[YOUR TASK] Please copy the lines below exactly, from the first one through the line showing "mov dword[ebp-0x30],ebx".
##### EXTRACTED INFORMATION
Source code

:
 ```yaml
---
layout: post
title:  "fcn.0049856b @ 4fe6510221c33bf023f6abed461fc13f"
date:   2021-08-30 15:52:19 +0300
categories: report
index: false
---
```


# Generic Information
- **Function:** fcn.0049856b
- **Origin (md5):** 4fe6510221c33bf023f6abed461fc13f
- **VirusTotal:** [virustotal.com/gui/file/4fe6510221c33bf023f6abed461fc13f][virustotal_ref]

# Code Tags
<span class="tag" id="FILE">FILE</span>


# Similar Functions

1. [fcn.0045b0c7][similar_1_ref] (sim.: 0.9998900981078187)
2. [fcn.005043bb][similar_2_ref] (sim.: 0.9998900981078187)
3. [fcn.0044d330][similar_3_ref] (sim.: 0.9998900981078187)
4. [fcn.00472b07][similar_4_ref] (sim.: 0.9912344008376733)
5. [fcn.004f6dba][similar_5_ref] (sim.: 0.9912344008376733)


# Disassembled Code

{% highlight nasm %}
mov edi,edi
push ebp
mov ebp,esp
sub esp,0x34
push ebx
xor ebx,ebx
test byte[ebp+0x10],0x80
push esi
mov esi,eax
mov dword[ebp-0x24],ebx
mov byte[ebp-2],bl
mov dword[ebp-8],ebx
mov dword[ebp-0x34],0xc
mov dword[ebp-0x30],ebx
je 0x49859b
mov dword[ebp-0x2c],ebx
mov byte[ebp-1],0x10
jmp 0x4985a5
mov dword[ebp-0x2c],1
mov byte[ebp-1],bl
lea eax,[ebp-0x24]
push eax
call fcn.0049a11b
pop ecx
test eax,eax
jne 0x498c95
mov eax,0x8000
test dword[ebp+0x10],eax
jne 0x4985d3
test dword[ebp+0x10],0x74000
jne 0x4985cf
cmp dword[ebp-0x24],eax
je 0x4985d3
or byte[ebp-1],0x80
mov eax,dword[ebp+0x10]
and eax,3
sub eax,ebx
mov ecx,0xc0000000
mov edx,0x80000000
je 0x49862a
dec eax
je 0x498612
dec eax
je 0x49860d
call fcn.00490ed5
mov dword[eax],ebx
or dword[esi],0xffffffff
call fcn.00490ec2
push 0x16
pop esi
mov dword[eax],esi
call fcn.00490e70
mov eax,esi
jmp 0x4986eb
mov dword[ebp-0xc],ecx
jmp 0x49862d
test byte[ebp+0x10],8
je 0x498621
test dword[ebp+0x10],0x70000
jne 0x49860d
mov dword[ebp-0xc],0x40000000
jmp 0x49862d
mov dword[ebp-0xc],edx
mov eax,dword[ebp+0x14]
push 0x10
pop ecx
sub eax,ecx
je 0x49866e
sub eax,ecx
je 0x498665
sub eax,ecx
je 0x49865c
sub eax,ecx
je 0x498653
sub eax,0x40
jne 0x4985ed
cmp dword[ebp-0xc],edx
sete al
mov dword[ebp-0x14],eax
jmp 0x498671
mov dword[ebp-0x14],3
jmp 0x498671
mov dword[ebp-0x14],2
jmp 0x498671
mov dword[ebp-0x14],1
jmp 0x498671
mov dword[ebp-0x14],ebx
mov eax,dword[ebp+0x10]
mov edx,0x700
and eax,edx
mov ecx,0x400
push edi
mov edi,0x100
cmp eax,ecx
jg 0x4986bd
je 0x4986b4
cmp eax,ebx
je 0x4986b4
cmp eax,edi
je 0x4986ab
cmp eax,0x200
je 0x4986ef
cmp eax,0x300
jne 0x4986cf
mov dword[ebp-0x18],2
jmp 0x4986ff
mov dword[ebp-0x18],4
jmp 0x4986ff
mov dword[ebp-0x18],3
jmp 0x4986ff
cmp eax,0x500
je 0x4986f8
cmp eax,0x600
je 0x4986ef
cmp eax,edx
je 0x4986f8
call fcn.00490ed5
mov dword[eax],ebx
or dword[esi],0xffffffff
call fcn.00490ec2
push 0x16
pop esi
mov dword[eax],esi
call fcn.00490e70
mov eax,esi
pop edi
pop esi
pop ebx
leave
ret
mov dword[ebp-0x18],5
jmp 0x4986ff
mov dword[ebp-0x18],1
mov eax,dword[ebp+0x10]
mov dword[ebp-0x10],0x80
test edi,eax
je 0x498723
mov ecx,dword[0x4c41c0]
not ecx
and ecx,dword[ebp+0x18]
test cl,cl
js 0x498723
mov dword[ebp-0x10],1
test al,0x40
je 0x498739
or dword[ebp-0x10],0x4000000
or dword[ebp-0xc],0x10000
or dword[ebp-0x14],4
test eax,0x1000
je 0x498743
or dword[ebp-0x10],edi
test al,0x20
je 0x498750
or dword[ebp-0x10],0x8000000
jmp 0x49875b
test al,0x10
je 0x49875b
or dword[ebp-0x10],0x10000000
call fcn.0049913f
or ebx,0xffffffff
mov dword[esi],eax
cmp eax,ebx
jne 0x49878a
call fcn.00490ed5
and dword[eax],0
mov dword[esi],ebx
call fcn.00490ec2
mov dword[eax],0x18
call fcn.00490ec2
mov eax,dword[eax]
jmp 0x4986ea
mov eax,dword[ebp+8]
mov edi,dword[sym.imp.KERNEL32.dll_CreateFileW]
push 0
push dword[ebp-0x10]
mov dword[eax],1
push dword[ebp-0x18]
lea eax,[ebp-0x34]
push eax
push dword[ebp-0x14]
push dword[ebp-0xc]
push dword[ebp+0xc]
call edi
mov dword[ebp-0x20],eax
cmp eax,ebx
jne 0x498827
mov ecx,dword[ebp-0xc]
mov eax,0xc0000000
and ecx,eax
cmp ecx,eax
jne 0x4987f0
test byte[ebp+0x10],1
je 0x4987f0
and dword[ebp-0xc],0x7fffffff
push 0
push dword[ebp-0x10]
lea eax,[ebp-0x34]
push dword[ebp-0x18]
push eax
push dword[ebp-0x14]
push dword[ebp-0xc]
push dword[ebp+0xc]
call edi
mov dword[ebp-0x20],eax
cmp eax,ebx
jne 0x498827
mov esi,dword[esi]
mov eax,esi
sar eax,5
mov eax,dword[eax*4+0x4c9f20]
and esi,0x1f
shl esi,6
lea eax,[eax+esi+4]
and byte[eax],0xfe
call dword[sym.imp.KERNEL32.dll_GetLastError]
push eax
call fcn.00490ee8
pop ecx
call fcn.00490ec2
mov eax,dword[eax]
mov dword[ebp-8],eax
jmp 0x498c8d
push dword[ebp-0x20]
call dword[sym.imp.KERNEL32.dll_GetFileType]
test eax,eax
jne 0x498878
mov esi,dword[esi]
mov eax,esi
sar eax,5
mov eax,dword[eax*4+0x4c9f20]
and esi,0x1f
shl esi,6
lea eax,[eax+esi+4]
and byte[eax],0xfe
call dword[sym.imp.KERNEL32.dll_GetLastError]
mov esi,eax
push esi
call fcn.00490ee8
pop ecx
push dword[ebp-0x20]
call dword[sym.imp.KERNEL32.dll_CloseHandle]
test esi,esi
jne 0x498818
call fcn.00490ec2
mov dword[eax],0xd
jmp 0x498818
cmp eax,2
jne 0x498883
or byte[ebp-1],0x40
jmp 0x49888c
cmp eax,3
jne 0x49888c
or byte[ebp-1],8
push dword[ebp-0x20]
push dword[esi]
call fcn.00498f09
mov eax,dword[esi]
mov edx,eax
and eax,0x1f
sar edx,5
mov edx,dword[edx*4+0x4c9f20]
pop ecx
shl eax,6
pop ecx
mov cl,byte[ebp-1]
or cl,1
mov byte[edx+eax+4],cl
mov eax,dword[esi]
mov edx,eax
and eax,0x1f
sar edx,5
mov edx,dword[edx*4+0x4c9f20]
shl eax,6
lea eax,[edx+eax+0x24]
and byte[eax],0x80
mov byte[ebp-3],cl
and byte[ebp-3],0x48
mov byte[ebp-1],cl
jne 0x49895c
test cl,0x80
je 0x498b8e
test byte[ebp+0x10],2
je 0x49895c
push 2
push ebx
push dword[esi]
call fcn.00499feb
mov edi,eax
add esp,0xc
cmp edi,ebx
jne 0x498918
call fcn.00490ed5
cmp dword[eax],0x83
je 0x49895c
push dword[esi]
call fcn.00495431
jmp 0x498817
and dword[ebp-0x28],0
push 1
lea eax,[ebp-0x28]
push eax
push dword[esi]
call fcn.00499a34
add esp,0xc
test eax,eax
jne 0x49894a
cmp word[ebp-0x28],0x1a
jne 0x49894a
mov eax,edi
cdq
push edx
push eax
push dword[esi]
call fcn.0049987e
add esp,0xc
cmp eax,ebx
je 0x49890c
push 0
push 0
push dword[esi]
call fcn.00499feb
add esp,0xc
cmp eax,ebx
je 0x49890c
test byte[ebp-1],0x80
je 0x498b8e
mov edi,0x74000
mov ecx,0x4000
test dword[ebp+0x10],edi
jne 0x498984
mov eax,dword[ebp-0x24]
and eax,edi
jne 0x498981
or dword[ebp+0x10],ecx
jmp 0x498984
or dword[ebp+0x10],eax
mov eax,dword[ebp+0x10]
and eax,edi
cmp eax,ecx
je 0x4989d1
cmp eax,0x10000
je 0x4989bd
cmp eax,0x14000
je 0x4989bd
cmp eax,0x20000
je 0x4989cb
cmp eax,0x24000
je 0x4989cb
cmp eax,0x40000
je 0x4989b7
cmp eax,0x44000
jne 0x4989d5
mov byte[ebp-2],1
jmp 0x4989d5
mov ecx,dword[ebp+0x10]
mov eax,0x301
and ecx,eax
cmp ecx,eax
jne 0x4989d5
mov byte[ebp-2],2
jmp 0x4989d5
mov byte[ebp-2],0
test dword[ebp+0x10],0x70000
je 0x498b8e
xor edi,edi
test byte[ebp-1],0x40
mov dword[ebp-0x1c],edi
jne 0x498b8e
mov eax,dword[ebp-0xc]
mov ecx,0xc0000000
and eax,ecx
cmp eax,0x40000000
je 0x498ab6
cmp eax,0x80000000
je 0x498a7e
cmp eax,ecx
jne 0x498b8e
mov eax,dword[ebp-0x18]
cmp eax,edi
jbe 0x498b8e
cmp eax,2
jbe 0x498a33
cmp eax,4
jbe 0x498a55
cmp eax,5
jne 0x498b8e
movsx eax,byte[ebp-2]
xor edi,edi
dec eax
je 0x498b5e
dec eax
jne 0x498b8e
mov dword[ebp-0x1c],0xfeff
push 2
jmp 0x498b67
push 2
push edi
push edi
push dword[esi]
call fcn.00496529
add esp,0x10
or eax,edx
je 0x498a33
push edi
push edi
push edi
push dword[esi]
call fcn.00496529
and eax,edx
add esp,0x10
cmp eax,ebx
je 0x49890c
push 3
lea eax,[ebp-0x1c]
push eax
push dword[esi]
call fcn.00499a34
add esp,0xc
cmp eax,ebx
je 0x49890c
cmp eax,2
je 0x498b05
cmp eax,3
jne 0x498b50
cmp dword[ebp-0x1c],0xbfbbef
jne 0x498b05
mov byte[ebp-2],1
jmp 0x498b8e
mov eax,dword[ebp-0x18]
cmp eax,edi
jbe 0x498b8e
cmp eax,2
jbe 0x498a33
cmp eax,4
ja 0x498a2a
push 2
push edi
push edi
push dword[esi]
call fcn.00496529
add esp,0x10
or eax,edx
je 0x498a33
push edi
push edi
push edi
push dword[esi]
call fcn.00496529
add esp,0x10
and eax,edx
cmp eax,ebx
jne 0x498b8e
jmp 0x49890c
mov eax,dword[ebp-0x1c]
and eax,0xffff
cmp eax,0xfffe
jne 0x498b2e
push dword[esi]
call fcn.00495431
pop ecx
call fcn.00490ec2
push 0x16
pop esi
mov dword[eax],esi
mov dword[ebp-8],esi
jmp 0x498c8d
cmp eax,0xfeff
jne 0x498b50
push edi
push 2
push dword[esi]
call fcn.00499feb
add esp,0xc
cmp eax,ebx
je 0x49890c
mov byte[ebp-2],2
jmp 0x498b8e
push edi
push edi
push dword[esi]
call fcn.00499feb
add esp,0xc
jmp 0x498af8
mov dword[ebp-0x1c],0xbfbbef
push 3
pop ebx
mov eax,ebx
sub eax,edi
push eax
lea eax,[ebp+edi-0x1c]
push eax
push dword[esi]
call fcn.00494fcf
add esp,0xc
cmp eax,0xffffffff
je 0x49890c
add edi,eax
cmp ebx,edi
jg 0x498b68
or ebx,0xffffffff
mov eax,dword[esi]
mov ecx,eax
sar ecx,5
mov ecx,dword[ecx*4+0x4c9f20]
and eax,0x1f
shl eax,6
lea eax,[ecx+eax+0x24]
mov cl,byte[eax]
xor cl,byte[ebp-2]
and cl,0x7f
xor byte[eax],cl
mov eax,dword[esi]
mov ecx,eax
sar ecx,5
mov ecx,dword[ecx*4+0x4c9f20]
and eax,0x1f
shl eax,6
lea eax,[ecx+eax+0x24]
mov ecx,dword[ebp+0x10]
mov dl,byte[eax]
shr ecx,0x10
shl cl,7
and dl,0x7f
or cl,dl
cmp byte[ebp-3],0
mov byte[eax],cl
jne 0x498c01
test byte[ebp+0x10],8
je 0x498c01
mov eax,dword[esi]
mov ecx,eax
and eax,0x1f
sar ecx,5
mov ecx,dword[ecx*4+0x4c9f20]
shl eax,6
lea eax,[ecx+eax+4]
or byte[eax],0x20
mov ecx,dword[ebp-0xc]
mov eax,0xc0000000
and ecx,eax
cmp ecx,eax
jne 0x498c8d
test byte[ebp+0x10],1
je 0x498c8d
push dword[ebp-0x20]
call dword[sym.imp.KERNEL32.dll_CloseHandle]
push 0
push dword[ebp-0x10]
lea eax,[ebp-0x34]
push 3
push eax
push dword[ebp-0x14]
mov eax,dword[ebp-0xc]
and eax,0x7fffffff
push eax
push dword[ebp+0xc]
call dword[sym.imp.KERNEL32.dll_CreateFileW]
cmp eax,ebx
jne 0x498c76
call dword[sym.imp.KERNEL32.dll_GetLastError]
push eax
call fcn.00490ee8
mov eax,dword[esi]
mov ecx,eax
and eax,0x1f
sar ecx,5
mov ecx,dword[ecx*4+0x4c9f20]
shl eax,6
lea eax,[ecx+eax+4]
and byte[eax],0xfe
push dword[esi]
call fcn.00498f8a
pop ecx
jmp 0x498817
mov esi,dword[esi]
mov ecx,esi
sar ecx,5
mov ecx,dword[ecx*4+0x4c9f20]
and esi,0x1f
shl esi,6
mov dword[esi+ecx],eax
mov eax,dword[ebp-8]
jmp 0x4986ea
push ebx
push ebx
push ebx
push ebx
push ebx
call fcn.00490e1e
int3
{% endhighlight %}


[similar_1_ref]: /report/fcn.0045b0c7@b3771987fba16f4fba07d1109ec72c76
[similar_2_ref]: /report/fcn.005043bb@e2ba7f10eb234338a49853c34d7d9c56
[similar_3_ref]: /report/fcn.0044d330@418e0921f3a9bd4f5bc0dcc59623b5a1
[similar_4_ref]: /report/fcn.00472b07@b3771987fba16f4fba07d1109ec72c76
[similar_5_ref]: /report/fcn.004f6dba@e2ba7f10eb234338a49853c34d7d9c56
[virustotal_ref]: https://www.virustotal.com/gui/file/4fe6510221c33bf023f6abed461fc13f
##########
[RESULT OF THIS TASK]
Source code

:
 ```yaml
---
layout: post
title:  "fcn.0049856b @ 4fe6510221c33bf023f6abed461fc13f"
date:   2021-08-30 15:52:19 +0300
categories: report
index: false
---
```


# Generic Information
- **Function:** fcn.0049856b
- **Origin (md5):** 4fe6510221c33bf023f6abed461fc13f
- **VirusTotal:** [virustotal.com/gui/file/4fe6510221c33bf023f6abed461fc13f][virustotal_ref]

# Code Tags
<span class="tag" id="FILE">FILE</span>


# Similar Functions

1. [fcn.0045b0c7][similar_1_ref] (sim.: 0.9998900981078187)
2. [fcn.005043bb][similar_2_ref] (sim.: 0.9998900981078187)
3. [fcn.0044d330][similar_3_ref] (sim.: 0.9998900981078187)
4. [fcn.00472b07][similar_4_ref] (sim.: 0.9912344008376733)
5. [fcn.004f6dba][similar_5_ref] (sim.: 0.9912344008376733)


# Disassembled Code

{% highlight nasm %}
mov edi,edi
push ebp
mov ebp,esp
sub esp,0x34
push ebx
xor ebx,ebx
test byte[ebp+0x10],0x80
push esi
mov esi,eax
mov dword[ebp-0x24],ebx
mov byte[ebp-2],bl
mov dword[ebp-8],ebx
mov dword[ebp-0x34],0xc
mov dword[ebp-0x30],ebx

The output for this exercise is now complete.